Hi. So here’s the thing. We are one of those couples who decided to get married really early in our relationship. We got pregnant 3 months after dating and decided to continue our journey together (we were both looking for something serious so we were actually really happy when it happened). But now, almost 2 years later, I’m not so sure anymore. He’s a good person, caring, responsable, a loving father and dedicated husband. What else can I want, right? But I’m just not feeling it. I know he cares for me and loves the idea of a family as I do, but I’m not sure he’s crazy about me either. When we kiss or we hug or we are alone together I don’t feel joy. I just don’t. I know it has to do with him having a busy time at work, feeling stressed for being a family man, his father being sick and all those mysteries that run in a man’s mind that they don’t care to explain. But lately it has even been complicated just talking to him, if I try to reach out I feel like I’m doing more damage than good. Basically we are partners/friends who respect and care for one and other, focused on making a family together, which I found acceptable. But I feel like is missing joy (that deliciously effortless crazy chemistry of being one with another). And I know it sounds stupid and I should feel happy and blessed, but I just feel like there should be more to this.. you know what I mean? I try to put a happy face and not bother him because I don’t think he deserves any negativity from me but jezz… I’m really hoping this is just a phase. Do you think I’m being overly dramatic? Or is this something relatable?

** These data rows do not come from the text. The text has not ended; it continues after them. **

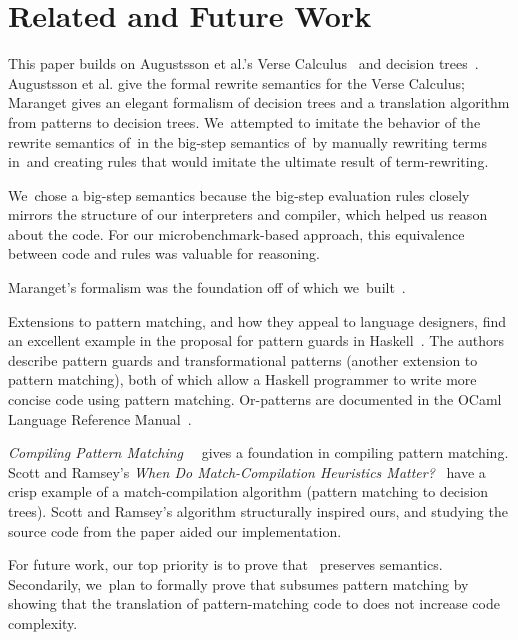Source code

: \documentclass[runningheads]{llncs}
\begin{document}
    \section{Related and Future Work}

    This paper builds on Augustsson et al.'s Verse Calculus~\cite{verse} and
    decision trees~\cite{maranget}. %
    Augustsson et al. give the formal rewrite semantics for the Verse Calculus;
    Maranget gives an elegant formalism of decision trees and a translation
    algorithm from patterns to decision trees. %
    We~attempted to imitate the behavior of the rewrite semantics of~\VC in the
    big-step semantics of~\VMinus by manually rewriting terms in~\VC and
    creating rules that would imitate the ultimate result of term-rewriting. %
    
    We~chose a big-step semantics because the big-step evaluation rules closely
    mirrors the structure of our interpreters and compiler, which helped us
    reason about the code. For our microbenchmark-based approach, this equivalence 
    between code and rules was valuable for reasoning. %

    Maranget's formalism was the foundation off of which we~built~\D. %
    
    Extensions to pattern matching, and how they appeal to language designers,
    find an excellent example in the proposal for pattern guards in
    Haskell~\cite{guardproposal}. %
    The authors describe pattern guards and transformational patterns (another
    extension to pattern matching), both of which allow a Haskell programmer to
    write more concise code using pattern matching. %
    Or-patterns are documented in the OCaml Language Reference
    Manual~\cite{ocaml}. %
    
    \textit{Compiling Pattern Matching}~\cite{augustsson1985compiling}~ gives a
    foundation in compiling pattern matching. %
    Scott and Ramsey's \textit{When Do Match-Compilation Heuristics
    Matter?}~\cite{scottramsey} have a crisp example of a match-compilation
    algorithm (pattern matching to decision trees). %
    Scott and Ramsey's algorithm
    structurally inspired ours, and studying the source code from the paper
    aided our implementation. %

    For future work, our top priority is to prove that \DTran~preserves
    semantics. %
    Secondarily, we~plan to formally prove that \VMinus subsumes pattern
    matching by showing that the translation of pattern-matching code to \VMinus 
    does not increase code complexity. 
\end{document}
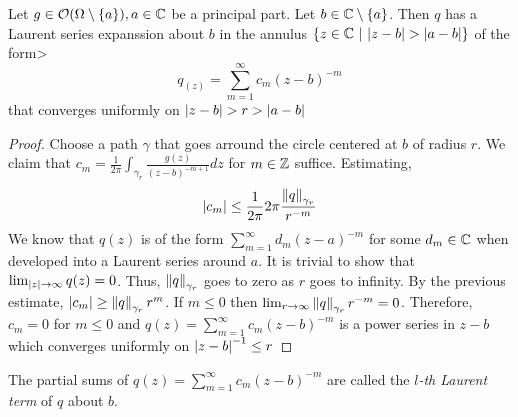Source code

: \begin{lema}
    Let $g \in \mathcal{O} (\Omega \setminus \left\{a\right\}), a \in \mathbb{C}$ be a principal part. Let $b \in \mathbb{C} \setminus \left\{a\right\}$. Then $q$ has a Laurent series expanssion about $b$ in the annulus $\left\{z \in \mathbb{C} ~\middle\vert~\left\lvert z - b\right\rvert > \left\lvert a - b\right\rvert\right\}$ of the form>
    $$
        q_(z) = \sum_{m = 1}^{\infty} c_m (z - b)^{-m}
    $$
    that converges uniformly on $\left\lvert z - b\right\rvert > r > \left\lvert a - b\right\rvert$
\end{lema}
\begin{proof}
    Choose a path $\gamma$ that goes arround the circle centered at $b$ of radius $r$. We claim that $c_m = \frac{1}{2 \pi} \int_{\gamma_r} \frac{g(z)}{(z - b)^{-m + 1}} dz$ for $m \in \mathbb{Z}$ suffice.
    Estimating,
    $$
        \left\lvert c_m\right\rvert \leq \frac{1}{ 2 \pi} 2 \pi \frac{\left\lVert q\right\rVert_{\gamma_r}}{r^{- m}}
    $$
    We know that $q(z)$ is of the form $\sum_{m = 1}^{\infty} d_m (z - a)^{-m}$ for some $d_m \in \mathbb{C}$ when developed into a Laurent series around $a$. It is trivial to show that $\lim_{\left\lvert z\right\rvert\rightarrow \infty}q(z) = 0$. Thus, $\left\lVert q\right\rVert_{\gamma_r}$ goes to zero as $r$ goes to infinity. By the previous estimate, $\left\lvert c_m\right\rvert \geq \left\lVert q\right\rVert_{\gamma_r} r^{ m}$. If $m \leq 0$ then $\lim_{r \rightarrow \infty} \left\lVert q\right\rVert_{\gamma_r} r^{- m} = 0$. Therefore, $c_m = 0$ for $m \leq 0$ and $q(z) = \sum_{m = 1}^{\infty} c_m (z - b)^{ - m}$ is a power series in $z - b$ which converges uniformly on $\left\lvert z - b\right\rvert^{-1} \leq r$
\end{proof}
\begin{definicija}
    The partial sums of $q(z) = \sum_{m = 1}^{\infty} c_m (z - b)^{ - m}$ are called the \textit{$l$-th Laurent term} of $q$ about $b$.
\end{definicija}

TLDR; I don’t know if I am in love with the man I married after being together a few months together. But I hope I’m building something and eventually everything will fall into place. Am I crazy?

5 comments
  1. All I can say is you might be right. It feels like a marriage of convenience, something that is comfortable so you stay. As a male I didn’t learn to communicate, or how unknowingly selfish I was until my 30s. Met SO when I was 36 or 37 after many failed long term relationships, ad were madly in love. When I get home from work, she’s work from home, I get a huge smile and hug. We go for a walk and talk/joke about our day while we walk a few laps. There’s tons of joy, so my heart aches for you. I personally feel SO MANY PEOPLE get into relationships, get married, and have kids before really figuring out who they are, what they truly want, and how to get those things. I took me a long time to realize my communication skills SUCKED. I had to focus on those and work on them.

    I’m just so happy around her. Don’t get me wrong we both love our alone time and some nights she’s in her office playing video games until 9pm ornlater, and I’m on the couch playing mine. Other nights were watching movies while I rub her feet, or she’s giving me back scratches. I just couldn’t be more happy.

    I hope you find your way to that. I’ve found most people don’t. Most are in bad relationships that should have ended long ago.

  2. Personally, I think marriage counseling would be a good idea.

    Having kids is actually pretty hard on a relationship. It sounds like you only dated a short while, and then you guys rushed through all the exciting stuff in a relationship (choosing to be together, moving in, planning a wedding, the excitement and hormones of the pregnancy, etc). It’s super easy in all that excitement to be focused on the next thing and the next step and lose focus on the foundational relationship building. Then the baby comes. More hormones. Sleepless nights. Then you mentioned his stress at work and sick family (ie: life also happening). I think most couples in these hectic times lean back on their memories and shared experiences from their dating days leading up to that point. You don’t have a lot of that “careless” foundation to lean back on. And it’s again easy to focus on the details of the day to day and all that needs to be done.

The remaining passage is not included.